ACTIVITY.
A word-for-word copy of the records below is needed, without the images.

DATA FOR PROCESSING.
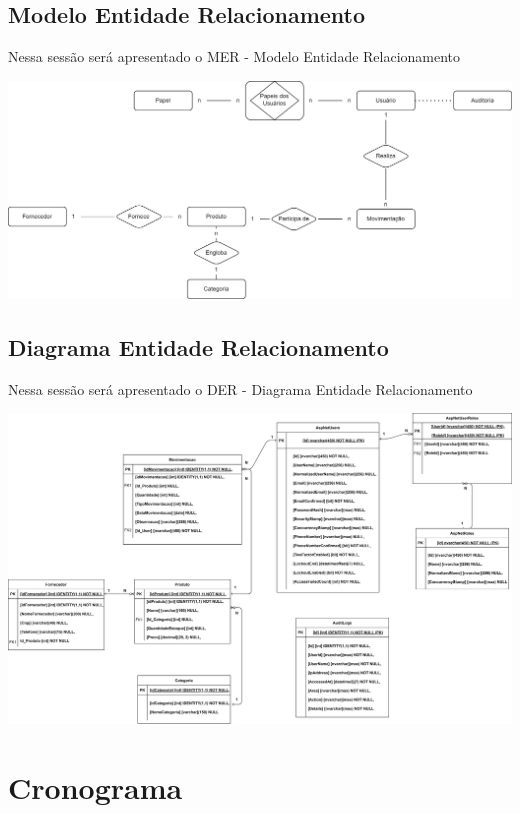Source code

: \documentclass[
	12pt,				%
	openany,			%
	twoside,			%
	a4paper,			%
	english,			%
	brazil				%
	]{abntex2}
\begin{document}
\subsection{Modelo Entidade Relacionamento}
Nessa sessão será apresentado o MER - Modelo Entidade Relacionamento

\includegraphics[width=1.0\textwidth]{Figuras/MERestoque.png}


\subsection{Diagrama Entidade Relacionamento}
Nessa sessão será apresentado o DER - Diagrama Entidade Relacionamento

\includegraphics[width=1.0\textwidth]{Figuras/DERestoque.png}



\section{Cronograma}
\end{document}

YOUR SOLUTION.
Source code

: \documentclass[
	12pt,				%
	openany,			%
	twoside,			%
	a4paper,			%
	english,			%
	brazil				%
	]{abntex2}
\begin{document}
\subsection{Modelo Entidade Relacionamento}
Nessa sessão será apresentado o MER - Modelo Entidade Relacionamento

\includegraphics[width=1.0\textwidth]{Figuras/MERestoque.png}


\subsection{Diagrama Entidade Relacionamento}
Nessa sessão será apresentado o DER - Diagrama Entidade Relacionamento

\includegraphics[width=1.0\textwidth]{Figuras/DERestoque.png}



\section{Cronograma}
\end{document}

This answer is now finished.